O cinema de Godard não é dos mais fáceis. Mesmo em sua primeira fase na qual prevalece
uma forma mais narrativa, mesmo assim existem muitas referências no subtexto da trama que
se desenrola na grande tela. Além disso o diretor franco-suíço recorre vigorosamente a toda
sorte de experimentalismos como false raccords, quebras de eixo, efeitos de montagem e
também explorando ao máximo um repertório muito amplo de referências à história do
cinema. É que antes de ser diretor de cinema, Godard participou ativamente da famosa revista
Cahiers Du Cinema como crítico. Fazer cinema para ele é antes de tudo conectar essa bagagem
crítica com os filmes que dirigia.
Foi uma experiência gratificante mergulhar na polissemia de Acossado, filme de 1960 com Jean
Paul Belmondo e Jean Seberg. O filme originalmente foi concebido por François Trufault, que
escreveu a estória. Rodado em preto e branco, Acossado conta com um elenco reduzido,
captação direta do som ambiente e uma profusão de tomadas externas feitas com câmera na
mão – tudo para baixar o orçamento. É um filme emblema do início da Nouvelle Vague,
movimento que vai servir de inspiração para o nosso Cinema Novo. “À Boute de Suffle”, título
original em francês significa literalmente “Sem Fôlego”. A narrativa do filme é centrada na fuga
constante do protagonista Michel Poiccard vivido por Belmondo. Com um cigarro aceso
pendendo da boca praticamente a narrativa quase inteira do filme, o personagem de
Belmondo vive realizando furtos de carros e ao iniciar uma viagem com um desses carros para
Paris logo no começo do filme ele acaba por matar um policial rodoviário, motivo do início de
sua fuga desenfreada. Chegando a Paris ele se encontra com Patrícia (Jean Seberg) e a convida
insistentemente para que ela vá com ele para Roma. Formado o par de personagens
discutimos no debate a referência crítica de Godard como uma discussão na qual Poiccard
encarna metaforicamente o cinema indústria hollywoodiano e narrativo portanto enquanto
Patrícia com seus momentos disjuntivos acaba por contrair em sua densidade dramática o
cinema experimental da Nouvelle Vague.

Comentei a partir de uma pergunta de um participante do debate que entendia essa


configuração dos personagens a partir de uma ideia do filósofo francês Gilles Deleuze. Poiccard
e Patrícia são personagens conceituais – eles desdobram ideias e noções que estão para além
de suas narrativas, funcionando num plano abstrato mesmo. Luli Rodrigues e Rodrigo Grota
elevaram a discussão ainda mais com suas leituras. Luli fez toda uma leitura do personagem
vivido por Jean Seberg e Grota pontuava a todo o momento a discussão com dados e
referências que tornaram a tarde uma verdadeira aula sobre cinema. É enriquecedor e
gratificante poder participar de momentos assim. Londrina sempre teve essa vocação para a
cultura e as artes e é comovente ver isso renascendo espontaneamente no coração da cidade.

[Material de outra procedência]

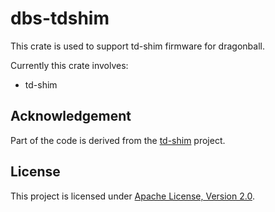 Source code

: # dbs-tdshim

This crate is used to support td-shim firmware for dragonball.

Currently this crate involves:
- td-shim

## Acknowledgement

Part of the code is derived from the [td-shim](https://github.com/confidential-containers/td-shim) project.

## License

This project is licensed under [Apache License, Version 2.0](http://www.apache.org/licenses/LICENSE-2.0).
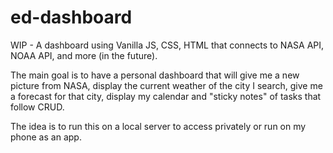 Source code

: # ed-dashboard
WIP - A dashboard using Vanilla JS, CSS, HTML that connects to NASA API, NOAA API, and more (in the future).

The main goal is to have a personal dashboard that will give me a new picture from NASA, display the current weather of the city I search, give me a forecast
for that city, display my calendar and "sticky notes" of tasks that follow CRUD.

The idea is to run this on a local server to access privately or run on my phone as an app.
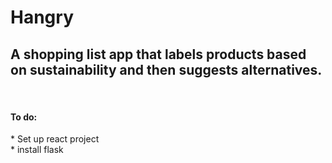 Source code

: # Hangry
<h2>A shopping list app that labels products based on sustainability and then suggests alternatives. </h2> 
<br>
<h4> To do: </h4>
* Set up react project <br>
* install flask <br>
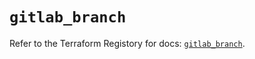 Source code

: # `gitlab_branch`

Refer to the Terraform Registory for docs: [`gitlab_branch`](https://www.terraform.io/docs/providers/gitlab/r/branch).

Acredito que aquela esquina onde fica o Vila Rica deve ser frequentada pelo espírito do poeta
Torquato Neto. Ele era piauiense e a esquina é entre a Rua Piauí e a Rio de Janeiro, cidade que
recebeu o poeta que também era jornalista e gostava de escrever sobre o cinema marginal
brasileiro (movimento que tinha em Godard uma referência muito forte).

Amanhã é sábado mais uma vez e novamente Godard e o fantasma de Torquato Neto vão
assombrar os olhares do público londrinense com suas belezas cinematográficas complexas.

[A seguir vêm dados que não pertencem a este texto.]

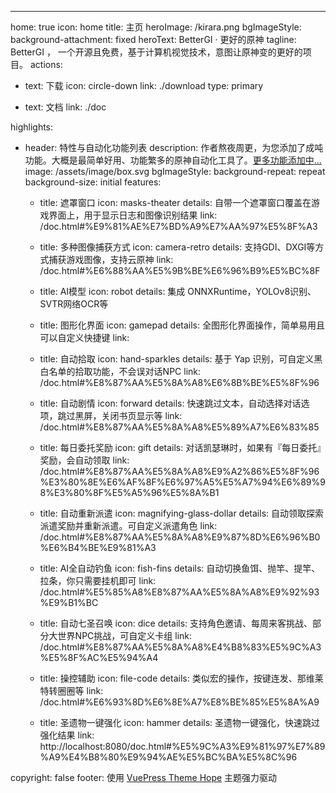 ---
home: true
icon: home
title: 主页
heroImage: /kirara.png
bgImageStyle:
  background-attachment: fixed
heroText: BetterGI · 更好的原神
tagline: BetterGI ， 一个开源且免费，基于计算机视觉技术，意图让原神变的更好的项目。
actions:
  - text: 下载
    icon: circle-down
    link: ./download
    type: primary

  - text: 文档
    link: ./doc

highlights:
  - header: 特性与自动化功能列表
    description: 作者熬夜周更，为您添加了成吨功能。大概是最简单好用、功能繁多的原神自动化工具了。<a href="/feat.html#已有功能列表">更多功能添加中...</a>
    image: /assets/image/box.svg
    bgImageStyle:
      background-repeat: repeat
      background-size: initial
    features:
      - title: 遮罩窗口
        icon: masks-theater
        details: 自带一个遮罩窗口覆盖在游戏界面上，用于显示日志和图像识别结果
        link: /doc.html#%E9%81%AE%E7%BD%A9%E7%AA%97%E5%8F%A3

      - title: 多种图像捕获方式
        icon: camera-retro
        details: 支持GDI、DXGI等方式捕获游戏图像，支持云原神
        link: /doc.html#%E6%88%AA%E5%9B%BE%E6%96%B9%E5%BC%8F

      - title: AI模型
        icon: robot
        details: 集成 ONNXRuntime，YOLOv8识别、SVTR网络OCR等

      - title: 图形化界面
        icon: gamepad
        details: 全图形化界面操作，简单易用且可以自定义快捷键
        link: 

      - title: 自动拾取
        icon: hand-sparkles
        details: 基于 Yap 识别，可自定义黑白名单的拾取功能，不会误对话NPC
        link: /doc.html#%E8%87%AA%E5%8A%A8%E6%8B%BE%E5%8F%96

      - title: 自动剧情
        icon: forward
        details: 快速跳过文本，自动选择对话选项，跳过黑屏，关闭书页显示等
        link: /doc.html#%E8%87%AA%E5%8A%A8%E5%89%A7%E6%83%85

      - title: 每日委托奖励
        icon: gift
        details: 对话凯瑟琳时，如果有『每日委托』奖励，会自动领取
        link: /doc.html#%E8%87%AA%E5%8A%A8%E9%A2%86%E5%8F%96%E3%80%8E%E6%AF%8F%E6%97%A5%E5%A7%94%E6%89%98%E3%80%8F%E5%A5%96%E5%8A%B1

      - title: 自动重新派遣
        icon: magnifying-glass-dollar
        details: 自动领取探索派遣奖励并重新派遣。可自定义派遣角色
        link: /doc.html#%E8%87%AA%E5%8A%A8%E9%87%8D%E6%96%B0%E6%B4%BE%E9%81%A3

      - title: AI全自动钓鱼
        icon: fish-fins
        details: 自动切换鱼饵、抛竿、提竿、拉条，你只需要挂机即可
        link: /doc.html#%E5%85%A8%E8%87%AA%E5%8A%A8%E9%92%93%E9%B1%BC

      - title: 自动七圣召唤
        icon: dice
        details: 支持角色邀请、每周来客挑战、部分大世界NPC挑战，可自定义卡组
        link: /doc.html#%E8%87%AA%E5%8A%A8%E4%B8%83%E5%9C%A3%E5%8F%AC%E5%94%A4

      - title: 操控辅助
        icon: file-code
        details: 类似宏的操作，按键连发、那维莱特转圈圈等
        link: /doc.html#%E6%93%8D%E6%8E%A7%E8%BE%85%E5%8A%A9

      - title: 圣遗物一键强化
        icon: hammer
        details: 圣遗物一键强化，快速跳过强化结果
        link: http://localhost:8080/doc.html#%E5%9C%A3%E9%81%97%E7%89%A9%E4%B8%80%E9%94%AE%E5%BC%BA%E5%8C%96

copyright: false
footer: 使用 <a href="https://theme-hope.vuejs.press/zh/" target="_blank">VuePress Theme Hope</a> 主题强力驱动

Começa a partir das 15H00 a exibição de Mepris (“Desprezo” em francês), filme de Godard
estrelado por Brigitte Bardot. Tudo na tela grande e com imagem e som restauradíssimos.

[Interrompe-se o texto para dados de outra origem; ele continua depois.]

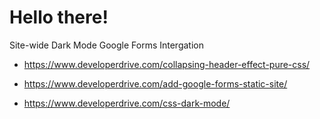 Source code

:# Hello there!

Site-wide Dark Mode
Google Forms Intergation

- <https://www.developerdrive.com/collapsing-header-effect-pure-css/>

- <https://www.developerdrive.com/add-google-forms-static-site/>

- <https://www.developerdrive.com/css-dark-mode/>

Vamos apoiar essa campanha em prol de uma tarde de sábado dedicada ao cinema de
invenção e ao espírito moderno e progressista de Londrina. É nesses eventos que se forjam
sensibilidades que captam os devires. É assim que se combate o ódio e o obscurantismo. Arte
e cultura para todos.

Silvio Demétrio é professor do curso de jornalismo da UEL.